Real estate “gurus” are everywhere in 2025. Whether it’s Instagram reels or YouTube ads, you’ve probably seen someone claiming they made six figures in 90 days — and now they’re offering to teach you how to do the same. These promotions are designed to spark urgency and FOMO, often attached to expensive programs with limited-time discounts.

But behind the glamor is a very different reality. The market is no longer exploding, and the path to success isn’t paved in passive income. The truth? Most of these courses are marketing machines built to enrich the creators — not the students.

The Problem With the Pitch

These programs often overpromise and underdeliver. They sell a dream but skip over the details — especially the hard ones. Most won’t tell you:

  • 90% of new agents don’t make it past year one (NAR attrition data from prior years supports this trend).
  • Startup costs can exceed $3,000–$5,000 before you even close a deal — between licensing, marketing, MLS access, and desk fees.
  • It may take months to get your first client, and longer to close a sale.
  • Most real estate income is irregular, with periods of feast and famine that require budgeting and discipline.

And the biggest deception? They frame real estate as easy money. In truth, it’s a demanding, highly competitive business with high failure rates — especially in today’s climate.

The Reality of Real Estate in 2025

Let’s look at the numbers:

  • Mortgage rates are averaging 6.8% as of April 2025, keeping many first-time buyers out of the market.
  • The median home price dropped 2.1% YoY, according to Zillow, indicating cooling demand.
  • Inventory is up 18% from this time last year, but homes are sitting on the market longer.
  • Time on market has increased to 52 days nationally, up from 34 days in 2022.
  • Buyer demand is down, particularly in the Sunbelt where overbuilding and rising insurance costs have hit hard.

This is not the rapid-fire, multiple-offer market of the pandemic years. Buyers are cautious. Sellers are clinging to outdated price expectations. And agents? They’re fighting for fewer, slower deals.

Real Talk: I’ve Seen Behind the Curtain

I worked inside an online real estate education company. Here’s what I saw:

To keep enrollments up, we routinely ran steep discounts — often 30% to 40% off — despite marketing the courses as “elite” or “exclusive.” The pressure to convert leads was constant, and quality control was secondary.

Worse, the content was outdated. Several courses didn’t reflect updated licensing requirements in multiple states, putting students at risk of failing exams or missing key steps in the process.

Once someone finished the course, support disappeared. There were no resources on:

  • Building your book of business
  • Handling lead competition at brokerages
  • The cost of branding, signage, client gifts, open houses, and software
  • Setting expectations with buyers and sellers
  • Dealing with burnout and emotional stress

They didn’t care about your success — just that you finished and didn’t ask for a refund.

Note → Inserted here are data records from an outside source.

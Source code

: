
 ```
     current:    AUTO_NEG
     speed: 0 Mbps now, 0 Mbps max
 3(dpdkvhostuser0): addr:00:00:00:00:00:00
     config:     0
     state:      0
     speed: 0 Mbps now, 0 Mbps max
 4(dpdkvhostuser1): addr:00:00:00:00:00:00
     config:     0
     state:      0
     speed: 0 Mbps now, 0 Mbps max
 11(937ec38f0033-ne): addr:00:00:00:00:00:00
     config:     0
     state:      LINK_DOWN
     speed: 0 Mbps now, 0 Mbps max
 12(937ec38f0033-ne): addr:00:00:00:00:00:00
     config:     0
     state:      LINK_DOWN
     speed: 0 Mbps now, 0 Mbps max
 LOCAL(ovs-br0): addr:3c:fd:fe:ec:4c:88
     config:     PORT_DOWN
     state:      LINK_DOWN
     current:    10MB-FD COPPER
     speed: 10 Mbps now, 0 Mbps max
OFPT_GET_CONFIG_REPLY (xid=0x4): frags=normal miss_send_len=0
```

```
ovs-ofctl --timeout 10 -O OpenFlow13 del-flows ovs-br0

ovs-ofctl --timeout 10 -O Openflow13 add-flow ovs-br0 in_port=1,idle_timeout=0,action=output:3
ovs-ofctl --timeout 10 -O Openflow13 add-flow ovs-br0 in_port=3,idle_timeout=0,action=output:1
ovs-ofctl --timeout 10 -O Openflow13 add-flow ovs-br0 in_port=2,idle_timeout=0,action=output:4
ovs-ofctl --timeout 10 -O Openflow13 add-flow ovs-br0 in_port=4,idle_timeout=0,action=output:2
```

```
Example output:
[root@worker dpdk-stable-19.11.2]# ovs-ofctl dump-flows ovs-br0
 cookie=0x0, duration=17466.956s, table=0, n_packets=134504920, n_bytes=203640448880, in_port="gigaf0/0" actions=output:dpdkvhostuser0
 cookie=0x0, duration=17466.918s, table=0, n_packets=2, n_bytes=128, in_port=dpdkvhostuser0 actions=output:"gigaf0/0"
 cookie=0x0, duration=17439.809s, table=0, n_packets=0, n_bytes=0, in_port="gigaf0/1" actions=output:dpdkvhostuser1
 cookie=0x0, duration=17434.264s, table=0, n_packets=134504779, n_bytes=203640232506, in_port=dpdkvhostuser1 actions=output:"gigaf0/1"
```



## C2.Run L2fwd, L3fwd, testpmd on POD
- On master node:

What You Really Need to Succeed

If you’re serious about becoming an agent, here’s what matters more than a glossy course:

  • Mentorship over marketing. Work with a brokerage that offers shadowing, live training, and actual support.
  • Real-world education. Books like The Millionaire Real Estate Agent, free NAR resources, and state-specific licensing boards are better than most paid programs.
  • Tech fluency. You’ll need to learn CRM tools, social media lead gen, listing systems, and more.
  • Resilience. Most successful agents don’t close their first deal until month 4–6. Many don’t get paid for the first 6 months.
  • A business mindset. This is not a job. It’s a business — and you’ll need to treat it like one with systems, budgets, and goals.

Don’t Buy the Fantasy. Build the Foundation.

There are no shortcuts. If someone is offering to sell you one, they’re likely selling you out.

The good news? There’s still room for honest, hardworking people in real estate. But it won’t come from an overnight course. It comes from building your skills, forming relationships, and showing up when others quit.

Don’t get sold the dream. Learn the reality. Then decide if you’re truly ready to build something real.